--- START ---

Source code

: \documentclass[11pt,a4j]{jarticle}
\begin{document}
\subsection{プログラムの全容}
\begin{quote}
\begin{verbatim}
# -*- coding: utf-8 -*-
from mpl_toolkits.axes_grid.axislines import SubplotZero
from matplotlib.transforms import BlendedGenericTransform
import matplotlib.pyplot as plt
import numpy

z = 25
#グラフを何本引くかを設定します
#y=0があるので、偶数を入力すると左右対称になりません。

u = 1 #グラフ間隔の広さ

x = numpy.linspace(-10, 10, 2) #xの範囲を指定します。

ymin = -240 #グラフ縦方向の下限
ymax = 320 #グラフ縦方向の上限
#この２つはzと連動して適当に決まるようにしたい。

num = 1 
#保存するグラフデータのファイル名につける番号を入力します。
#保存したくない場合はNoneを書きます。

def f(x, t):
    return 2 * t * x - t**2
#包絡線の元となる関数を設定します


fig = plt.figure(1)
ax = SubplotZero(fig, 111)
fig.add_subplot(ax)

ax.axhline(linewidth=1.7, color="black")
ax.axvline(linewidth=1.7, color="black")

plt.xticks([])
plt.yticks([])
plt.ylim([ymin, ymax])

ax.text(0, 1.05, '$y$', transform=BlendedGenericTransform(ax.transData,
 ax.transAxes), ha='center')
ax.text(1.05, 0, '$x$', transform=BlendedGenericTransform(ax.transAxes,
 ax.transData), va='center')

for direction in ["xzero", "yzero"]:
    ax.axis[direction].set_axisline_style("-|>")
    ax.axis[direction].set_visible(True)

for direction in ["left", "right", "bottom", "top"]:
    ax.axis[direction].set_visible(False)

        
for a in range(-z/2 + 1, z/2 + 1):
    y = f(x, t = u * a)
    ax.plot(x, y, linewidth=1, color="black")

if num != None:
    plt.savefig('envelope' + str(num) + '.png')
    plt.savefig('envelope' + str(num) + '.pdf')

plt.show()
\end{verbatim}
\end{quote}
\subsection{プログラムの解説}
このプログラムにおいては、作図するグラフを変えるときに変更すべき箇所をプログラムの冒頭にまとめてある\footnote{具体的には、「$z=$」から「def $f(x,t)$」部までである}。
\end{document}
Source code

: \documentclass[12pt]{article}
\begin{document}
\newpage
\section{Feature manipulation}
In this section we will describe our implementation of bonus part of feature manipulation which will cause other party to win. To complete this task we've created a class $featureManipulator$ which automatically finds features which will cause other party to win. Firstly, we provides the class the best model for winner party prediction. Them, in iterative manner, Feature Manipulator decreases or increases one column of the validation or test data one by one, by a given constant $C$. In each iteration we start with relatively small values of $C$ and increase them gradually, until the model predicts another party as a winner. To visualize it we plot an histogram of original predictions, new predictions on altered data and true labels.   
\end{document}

--- END ---

Print the material in full, exactly as written.

→ Answer for the task:
Source code

: \documentclass[11pt,a4j]{jarticle}
\begin{document}
\subsection{プログラムの全容}
\begin{quote}
\begin{verbatim}
# -*- coding: utf-8 -*-
from mpl_toolkits.axes_grid.axislines import SubplotZero
from matplotlib.transforms import BlendedGenericTransform
import matplotlib.pyplot as plt
import numpy

z = 25
#グラフを何本引くかを設定します
#y=0があるので、偶数を入力すると左右対称になりません。

u = 1 #グラフ間隔の広さ

x = numpy.linspace(-10, 10, 2) #xの範囲を指定します。

ymin = -240 #グラフ縦方向の下限
ymax = 320 #グラフ縦方向の上限
#この２つはzと連動して適当に決まるようにしたい。

num = 1 
#保存するグラフデータのファイル名につける番号を入力します。
#保存したくない場合はNoneを書きます。

def f(x, t):
    return 2 * t * x - t**2
#包絡線の元となる関数を設定します


fig = plt.figure(1)
ax = SubplotZero(fig, 111)
fig.add_subplot(ax)

ax.axhline(linewidth=1.7, color="black")
ax.axvline(linewidth=1.7, color="black")

plt.xticks([])
plt.yticks([])
plt.ylim([ymin, ymax])

ax.text(0, 1.05, '$y$', transform=BlendedGenericTransform(ax.transData,
 ax.transAxes), ha='center')
ax.text(1.05, 0, '$x$', transform=BlendedGenericTransform(ax.transAxes,
 ax.transData), va='center')

for direction in ["xzero", "yzero"]:
    ax.axis[direction].set_axisline_style("-|>")
    ax.axis[direction].set_visible(True)

for direction in ["left", "right", "bottom", "top"]:
    ax.axis[direction].set_visible(False)

        
for a in range(-z/2 + 1, z/2 + 1):
    y = f(x, t = u * a)
    ax.plot(x, y, linewidth=1, color="black")

if num != None:
    plt.savefig('envelope' + str(num) + '.png')
    plt.savefig('envelope' + str(num) + '.pdf')

plt.show()
\end{verbatim}
\end{quote}
\subsection{プログラムの解説}
このプログラムにおいては、作図するグラフを変えるときに変更すべき箇所をプログラムの冒頭にまとめてある\footnote{具体的には、「$z=$」から「def $f(x,t)$」部までである}。
\end{document}
Source code

: \documentclass[12pt]{article}
\begin{document}
\newpage
\section{Feature manipulation}
In this section we will describe our implementation of bonus part of feature manipulation which will cause other party to win. To complete this task we've created a class $featureManipulator$ which automatically finds features which will cause other party to win. Firstly, we provides the class the best model for winner party prediction. Them, in iterative manner, Feature Manipulator decreases or increases one column of the validation or test data one by one, by a given constant $C$. In each iteration we start with relatively small values of $C$ and increase them gradually, until the model predicts another party as a winner. To visualize it we plot an histogram of original predictions, new predictions on altered data and true labels.   
\end{document}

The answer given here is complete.